Just over 21% of incidents reported in internal hotlines and other reporting mechanisms in the third quarter were fraud-related, according to The Network Inc. and BDO Consulting. Rising 2.2 percentage points from the same time last year, the figure reflects an all-time high for fraud-related incident reports since the two firms began conducting their Quarterly Corporate Fraud Index in 2005. The index compares fraud reports with other types of compliance complaints, such as personnel and health and safety concerns, by looking at tips made to hotlines at more than 1,000 organizations, including public and private companies.
What the latest report doesn’t tell us is “whether actual fraud is occurring,” says Luis Ramos, CEO of The Network, a governance, risk, and compliance consultancy. That’s because whistle-blowers may be passing on suspicions or even falsehoods. However, the data does suggest that employees are more willing to come forward with reports nearly 10 years after Enron’s fraud-laden bankruptcy and the regulations that followed, including mandated hotlines for publicly traded companies. Employees appear less likely to look the other way when they see wrongdoing, Ramos contends. “Part of the trend is driven by the higher willingness of employees to act as the eyes and ears of the organization to detect fraud in the workplace,” he says.

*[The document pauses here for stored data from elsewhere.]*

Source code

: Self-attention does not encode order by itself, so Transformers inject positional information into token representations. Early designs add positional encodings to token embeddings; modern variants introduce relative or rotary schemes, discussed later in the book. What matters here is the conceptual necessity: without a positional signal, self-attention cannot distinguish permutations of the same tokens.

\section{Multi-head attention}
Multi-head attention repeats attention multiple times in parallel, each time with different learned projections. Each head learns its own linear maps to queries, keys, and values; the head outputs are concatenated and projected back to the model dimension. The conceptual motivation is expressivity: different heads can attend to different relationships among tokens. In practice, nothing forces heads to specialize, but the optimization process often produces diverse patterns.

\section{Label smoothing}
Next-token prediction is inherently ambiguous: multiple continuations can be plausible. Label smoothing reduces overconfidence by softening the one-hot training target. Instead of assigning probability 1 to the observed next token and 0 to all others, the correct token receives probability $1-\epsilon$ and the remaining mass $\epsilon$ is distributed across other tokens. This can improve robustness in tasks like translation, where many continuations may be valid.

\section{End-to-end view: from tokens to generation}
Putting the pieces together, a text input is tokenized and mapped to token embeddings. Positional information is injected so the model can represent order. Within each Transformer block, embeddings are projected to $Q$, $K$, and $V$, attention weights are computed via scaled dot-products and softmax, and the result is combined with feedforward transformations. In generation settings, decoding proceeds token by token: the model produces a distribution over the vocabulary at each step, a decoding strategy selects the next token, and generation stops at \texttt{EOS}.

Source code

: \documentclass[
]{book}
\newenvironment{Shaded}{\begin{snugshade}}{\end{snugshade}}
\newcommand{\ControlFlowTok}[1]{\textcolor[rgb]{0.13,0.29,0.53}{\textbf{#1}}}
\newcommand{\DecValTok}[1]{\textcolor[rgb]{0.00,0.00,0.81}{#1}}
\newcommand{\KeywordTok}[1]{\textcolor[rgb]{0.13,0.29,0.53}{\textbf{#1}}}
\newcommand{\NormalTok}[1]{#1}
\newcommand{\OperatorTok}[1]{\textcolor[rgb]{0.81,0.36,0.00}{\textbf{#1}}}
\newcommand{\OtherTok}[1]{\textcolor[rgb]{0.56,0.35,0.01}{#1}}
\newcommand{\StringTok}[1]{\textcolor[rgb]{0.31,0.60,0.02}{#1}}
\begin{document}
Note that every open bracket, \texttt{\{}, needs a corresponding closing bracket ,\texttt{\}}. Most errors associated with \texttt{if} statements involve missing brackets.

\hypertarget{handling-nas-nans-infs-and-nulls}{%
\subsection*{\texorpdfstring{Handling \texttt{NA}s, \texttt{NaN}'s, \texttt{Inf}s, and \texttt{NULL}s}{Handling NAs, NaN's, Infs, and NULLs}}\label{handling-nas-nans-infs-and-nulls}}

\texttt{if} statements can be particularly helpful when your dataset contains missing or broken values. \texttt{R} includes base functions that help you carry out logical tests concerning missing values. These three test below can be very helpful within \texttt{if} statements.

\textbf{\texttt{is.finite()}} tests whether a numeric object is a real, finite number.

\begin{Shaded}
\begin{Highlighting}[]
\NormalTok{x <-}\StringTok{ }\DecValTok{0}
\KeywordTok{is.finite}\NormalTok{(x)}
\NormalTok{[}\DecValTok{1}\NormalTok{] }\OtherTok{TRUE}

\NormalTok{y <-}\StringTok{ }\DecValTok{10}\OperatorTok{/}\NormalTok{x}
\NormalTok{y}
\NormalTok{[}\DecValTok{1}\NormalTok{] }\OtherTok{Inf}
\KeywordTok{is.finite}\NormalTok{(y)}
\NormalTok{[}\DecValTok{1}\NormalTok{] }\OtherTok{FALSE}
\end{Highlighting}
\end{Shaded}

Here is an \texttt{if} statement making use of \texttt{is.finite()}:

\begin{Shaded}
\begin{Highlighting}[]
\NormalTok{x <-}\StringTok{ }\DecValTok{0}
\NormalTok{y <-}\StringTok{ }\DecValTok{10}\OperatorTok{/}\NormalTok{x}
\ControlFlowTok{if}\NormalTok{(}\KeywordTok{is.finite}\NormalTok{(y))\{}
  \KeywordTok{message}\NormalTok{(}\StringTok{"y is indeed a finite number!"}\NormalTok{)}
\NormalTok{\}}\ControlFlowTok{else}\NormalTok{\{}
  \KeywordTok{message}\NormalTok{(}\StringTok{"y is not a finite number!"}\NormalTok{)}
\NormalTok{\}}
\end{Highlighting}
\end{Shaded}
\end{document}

The Securities and Exchange Commission’s new whistle-blower program, mandated by the Dodd-Frank Act, went into effect in the middle of the last quarter. Informants can collect 10% to 30% of penalties from SEC enforcement actions that total at least $1 million. Critics of the program have said the rules surrounding how informants of securities fraud can cash in encourage employees to bypass their own compliance departments, putting companies at a disadvantage in SEC cases.
So far, the SEC has received 334 whistle-blower tips under this new regime. The most common complaints concerned market manipulation, corporate disclosures and financial statements, and offering fraud, according to an SEC report on the program’s activity between mid-August and the end of September, when the commission’s 2011 fiscal year ended.
Since the rules went into effect, Ramos says, companies have been promoting the existence of their hotlines through their corporate intranets, notes on payment stubs, and other communications with employees. Organizations are also making a more concerted effort to keep whistle-blowers in the loop on internal investigations, to make it clear their allegations are being taken seriously, he adds.